KINGMAN - The Western Arizona Vocational Education District No. 50 has approved its second set of Joint Technical Education District disbursements, with roughly $379,000 to be split between Kingman, Bullhead City, Lake Havasu City and Parker.
On Jan. 27, the WAVE board agreed to distribute the funds on a proportional basis, with each city in the JTED expected to receive funds based on the number of students currently enrolled in career and technical education courses. WAVE's first set of disbursements in December was split evenly between all four cities, which caused some to question why the smaller Parker district should receive as much as the three larger ones.
According to WAVE Superintendent Betsy Parker, Kingman Unified School District should receive about $140,000 from the latest round of disbursements, or about $10,000 more than it received in December. The career and technical education director for KUSD, Amy West, said the money will likely go toward making the district's current vocational programs more effective and efficient.
"We are going to upgrade the heating and cooling in one of our shops that didn't have an adequate system for a program that was put in there," West said. "A lot of it will be technology upgrades. We're trying to get a little bit shorter time schedule for updating our technology so we can get the most current, state-of-the-art stuff in quicker."
KUSD is also looking to partner with Mohave Community College to
provide additional space and materials for certain programs, she said. West added that members of both KUSD and MCC have met to discuss starting certification programs at the college for disciplines such as welding.
"Our focus is having programs that can lead students to post-secondary programs or employment," West said. "We're really trying to get industry-recognized certificates prior to graduation. The welding we put in for next (fiscal) year, and that's set to start this summer."

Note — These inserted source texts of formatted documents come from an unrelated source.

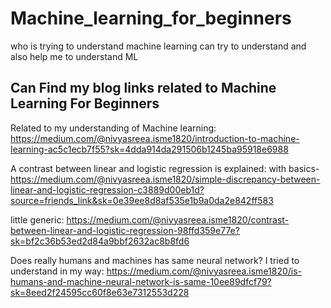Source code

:# Machine_learning_for_beginners
who is trying to understand machine learning can try to understand and also help me to understand ML

## Can Find my blog links related to Machine Learning For Beginners
Related to my understanding of Machine learning:
https://medium.com/@nivyasreea.isme1820/introduction-to-machine-learning-ac5c1ecb7f55?sk=4dda914da291506b1245ba95918e6988

A contrast between linear and logistic regression is explained:
with basics-https://medium.com/@nivyasreea.isme1820/simple-discrepancy-between-linear-and-logistic-regression-c3889d00eb1d?source=friends_link&sk=0e39ee8d8af535e1b9a0da2e842ff583

little generic: https://medium.com/@nivyasreea.isme1820/contrast-between-linear-and-logistic-regression-98ffd359e77e?sk=bf2c36b53ed2d84a9bbf2632ac8b8fd6

Does really humans and machines has same neural network? I tried to understand in my way:
https://medium.com/@nivyasreea.isme1820/is-humans-and-machine-neural-network-is-same-10ee89dfcf79?sk=8eed2f24595cc60f8e63e7312553d228
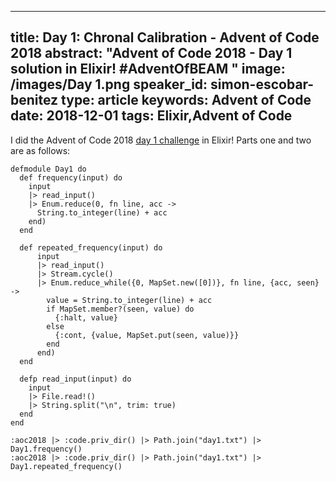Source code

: 
---
title: Day 1: Chronal Calibration - Advent of Code 2018
abstract: "Advent of Code 2018 - Day 1 solution in Elixir! #AdventOfBEAM
"
image: /images/Day 1.png
speaker_id: simon-escobar-benitez
type: article
keywords: Advent of Code
date: 2018-12-01
tags: Elixir,Advent of Code
---
I did&nbsp;the Advent of Code 2018 <a href="https://adventofcode.com/2018/day/1">day 1 challenge</a>&nbsp;in Elixir! Parts one and two are as follows:

<pre>
<code class="language-elixir">defmodule Day1 do
  def frequency(input) do
    input
    |&gt; read_input()
    |&gt; Enum.reduce(0, fn line, acc -&gt;
      String.to_integer(line) + acc
    end)
  end

  def repeated_frequency(input) do
      input
      |&gt; read_input()
      |&gt; Stream.cycle()
      |&gt; Enum.reduce_while({0, MapSet.new([0])}, fn line, {acc, seen} -&gt;
        value = String.to_integer(line) + acc
        if MapSet.member?(seen, value) do
          {:halt, value}
        else
          {:cont, {value, MapSet.put(seen, value)}}
        end
      end)
  end

  defp read_input(input) do
    input
    |&gt; File.read!()
    |&gt; String.split("\n", trim: true)
  end
end

:aoc2018 |&gt; :code.priv_dir() |&gt; Path.join("day1.txt") |&gt; Day1.frequency()
:aoc2018 |&gt; :code.priv_dir() |&gt; Path.join("day1.txt") |&gt; Day1.repeated_frequency()</code></pre>

&nbsp;

&nbsp;
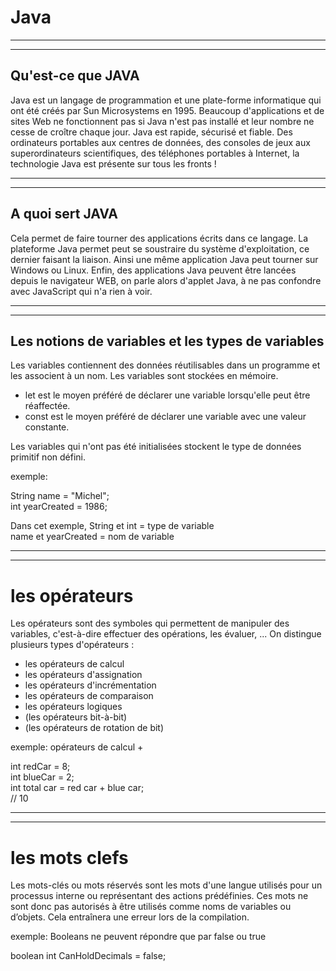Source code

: # Java #

--------------------------------
--------------------------------

## Qu'est-ce que JAVA ##



Java est un langage de programmation et une plate-forme informatique qui ont été créés par Sun Microsystems en 1995. Beaucoup d'applications et de sites Web ne fonctionnent pas si Java n'est pas installé et leur nombre ne cesse de croître chaque jour. Java est rapide, sécurisé et fiable. Des ordinateurs portables aux centres de données, des consoles de jeux aux superordinateurs scientifiques, des téléphones portables à Internet, la technologie Java est présente sur tous les fronts ! 

--------------------------------
--------------------------------

## A quoi sert JAVA ##



Cela permet de faire tourner des applications écrits dans ce langage.
La plateforme Java permet peut se soustraire du système d'exploitation, ce dernier faisant la liaison.
Ainsi une même application Java peut tourner sur Windows ou Linux.
Enfin, des applications Java peuvent être lancées depuis le navigateur WEB, on parle alors d'applet Java, à ne pas confondre avec JavaScript qui n'a rien à voir.

--------------------------------
--------------------------------

## Les notions de variables et les types de variables ##


Les variables contiennent des données réutilisables dans un programme et les associent à un nom.
Les variables sont stockées en mémoire.

* let est le moyen préféré de déclarer une variable lorsqu'elle peut être réaffectée.
* const est le moyen préféré de déclarer une variable avec une valeur constante.  

Les variables qui n'ont pas été initialisées stockent le type de données primitif non défini.  

exemple:  

  String name = "Michel";  
  int yearCreated = 1986;  

  Dans cet exemple, String et int = type de variable  
  name et yearCreated = nom de variable

-----------------------------------------
-----------------------------------------

# les opérateurs #

Les opérateurs sont des symboles qui permettent de manipuler des variables, c'est-à-dire effectuer des opérations, les évaluer, ...
On distingue plusieurs types d'opérateurs :
* les opérateurs de calcul
* les opérateurs d'assignation
* les opérateurs d'incrémentation
* les opérateurs de comparaison
* les opérateurs logiques
* (les opérateurs bit-à-bit)
* (les opérateurs de rotation de bit)

exemple: opérateurs de calcul +  

int redCar = 8;  
int blueCar = 2;  
int total car = red car + blue car;  
// 10

------------------------------------------
------------------------------------------

# les mots clefs #

Les mots-clés ou mots réservés sont les mots d'une langue utilisés pour un processus interne ou représentant des actions prédéfinies. Ces mots ne sont donc pas autorisés à être utilisés comme noms de variables ou d’objets. Cela entraînera une erreur lors de la compilation.  

exemple: Booleans ne peuvent répondre que par false ou true  

boolean int CanHoldDecimals = false;  
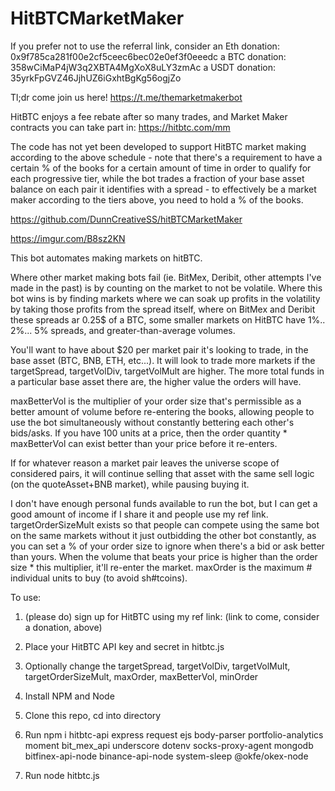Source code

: # HitBTCMarketMaker


If you prefer not to use the referral link, consider an Eth donation: 0x9f785ca281f00e2cf5ceec6bec02e0ef3f0eeedc a BTC donation: 358wCiMaP4jW3q2XBTA4MgXoX8uLY3zmAc a USDT donation: 35yrkFpGVZ46JjhUZ6iGxhtBgKg56ogjZo


Tl;dr come join us here! https://t.me/themarketmakerbot


HitBTC enjoys a fee rebate after so many trades, and Market Maker contracts you can take part in: https://hitbtc.com/mm


The code has not yet been developed to support HitBTC market making according to the above schedule - note that there's a requirement to have a certain % of the books for a certain amount of time in order to qualify for each progressive tier, while the bot trades a fraction of your base asset balance on each pair it identifies with a spread - to effectively be a market maker according to the tiers above, you need to hold a % of the books.


https://github.com/DunnCreativeSS/hitBTCMarketMaker


https://imgur.com/B8sz2KN


This bot automates making markets on hitBTC.


Where other market making bots fail (ie. BitMex, Deribit, other attempts I've made in the past) is by counting on the market to not be volatile. Where this bot wins is by finding markets where we can soak up profits in the volatility by taking those profits from the spread itself, where on BitMex and Deribit these spreads ar 0.25$ of a BTC, some smaller markets on HitBTC have 1%.. 2%... 5% spreads, and greater-than-average volumes.


You'll want to have about $20 per market pair it's looking to trade, in the base asset (BTC, BNB, ETH, etc...). It will look to trade more markets if the targetSpread, targetVolDiv, targetVolMult are higher. The more total funds in a particular base asset there are, the higher value the orders will have. 


maxBetterVol is the multiplier of your order size that's permissible as a better amount of volume before re-entering the books, allowing people to use the bot simultaneously without constantly bettering each other's bids/asks. If you have 100 units at a price, then the order quantity * maxBetterVol can exist better than your price before it re-enters.


If for whatever reason a market pair leaves the universe scope of considered pairs, it will continue selling that asset with the same sell logic (on the quoteAsset+BNB market), while pausing buying it.


I don't have enough personal funds available to run the bot, but I can get a good amount of income if I share it and people use my ref link. targetOrderSizeMult exists so that people can compete using the same bot on the same markets without it just outbidding the other bot constantly, as you can set a % of your order size to ignore when there's a bid or ask better than yours. When the volume that beats your price is higher than the order size * this multiplier, it'll re-enter the market. maxOrder is the maximum # individual units to buy (to avoid sh#tcoins).


To use:


1. (please do) sign up for HitBTC using my ref link: (link to come, consider a donation, above)


2. Place your HitBTC API key and secret in hitbtc.js 


3. Optionally change the targetSpread, targetVolDiv, targetVolMult, targetOrderSizeMult, maxOrder, maxBetterVol, minOrder


4. Install NPM and Node


5. Clone this repo, cd into directory


6. Run npm i hitbtc-api express request ejs body-parser portfolio-analytics moment bit_mex_api underscore dotenv socks-proxy-agent mongodb bitfinex-api-node binance-api-node system-sleep @okfe/okex-node
 

7. Run node hitbtc.js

KUSD already offers a wide range of vocational training courses ranging from woodworking and agriculture to business technology and photography, to culinary and early childhood development. West noted that one of the major challenges over the following months will be working with the district to ensure the new Lee Williams High School is properly outfitted to sustain a set of courses comparable to those available at Kingman High School.
"We're looking at what we can put there (Williams High) while they're building it," West said. "What programs do we want to have down there so that when they look at their build-out, it matches what we hoping to offer in the future?"